The report found that while pediatricians are in an excellent position to educate their patients about sexuality, one in three adolescent patients receive little or no information on sexuality from their pediatrician.
“Research has conclusively demonstrated that programs promoting abstinence only until heterosexual marriage occurs are ineffective,” says Breuner. “Sex education is about more than when to have sex. Conversations with kids cover healthy sexual development, interpersonal and consensual relationships, affection, intimacy and body image.” As an adolescent approaches college-entry age, a pediatrician may address issues such as the effects of alcohol, marijuana and other drug consumption on decisions about safe, consensual sexual practices. In the office setting, adolescents have been shown to prefer a pediatrician who is open and nonjudgmental in responding to worries or concerns about sexuality.
Sexuality Education for Children and Adolescents offers solutions to busy pediatricians on effectively incorporating education about sexuality, relationships and reproductive health into office visits. The report also provides information and resources for sexuality education in the home and school settings.
New guidelines for media use in the digital age
Today’s children and adolescents are among the first generation of digital natives growing up immersed in a variety of broadcast and digital media. In this new era, the evidence regarding healthy media use no longer supports a one-size-fits-all approach to establishing healthy habits. In 2016, the American Academy of Pediatrics (AAP) published a technical report and two age-specific policy statements aimed at rethinking what healthy media consumption means and setting new guidelines that go beyond screen-time limits.
Seattle Children’s Drs. Dimitri Christakis and Megan Moreno were among the lead authors of Children and Adolescents and Digital Media, a technical report that covers differences between traditional media and digital or social media; changes in how media is being used; benefits and risks of media use at different ages; and impacts of media use on health and development.
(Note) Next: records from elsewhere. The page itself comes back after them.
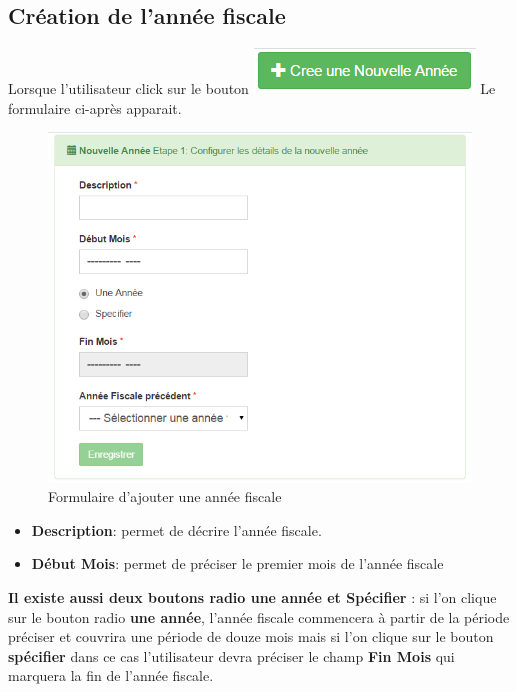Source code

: \documentclass[12pt,a4paper]{report}
\begin{document}
\newpage
\subsection{Création de l'année fiscale}
Lorsque l'utilisateur click sur le bouton \includegraphics[scale=0.7]{pic/CreeAnnFisc.png} Le formulaire ci-après apparait.

\begin{figure}[h]
\begin{center}
\includegraphics[width=12cm]{pic/FormCreationAnnFisc.png}
\end{center}
\caption{Formulaire d'ajouter une année fiscale}
\label{Formulaire d'ajouter une année fiscale}
\end{figure}
\begin{itemize}
\item \textbf{Description}: permet de décrire l'année fiscale.
\item \textbf{Début Mois}: permet de préciser le premier mois de l'année fiscale
\end{itemize}
\textbf{Il existe aussi deux boutons radio une année et Spécifier }: si l'on clique sur le bouton radio \textbf{une année}, l'année fiscale commencera à partir de la période préciser et couvrira une période de douze mois mais si l'on clique sur le bouton \textbf{spécifier} dans ce cas l'utilisateur devra préciser le champ \textbf{Fin Mois} qui marquera la fin de l'année fiscale.
\end{document}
The report also introduces the Family Media Use Plan, an online tool that helps families think through and develop rules for media use that address their individual needs.
Christakis was one of the two lead authors of the AAP’s policy statement Media and Young Minds that reviews the existing literature on TV, videos, interactive technologies and health-related concerns for children from birth to age 5. It also provides recommendations for pediatricians for guiding families about media use for young children and the importance of parent and child activities that don’t include technology.
“We advise parents to avoid screen time for children younger than 18 months except for video chatting,” says Christakis. “Infants and young children need laps more than apps.”
Moreno was the lead author of the AAP’s policy statement Media Use in School-Aged Children and Adolescents that recommends a key role for pediatricians: help families understand the benefits and risks of media; encourage parents to play an active role in curating their children’s media use; and help everyone understand the importance of balancing media with other activities.
“One of the key takeaways is that we’ve moved away from the previous guidance of two hours of screen time a day, and we’re encouraging families to review the new policies that are based on current research and create personalized media plans for their children and family,” says Moreno.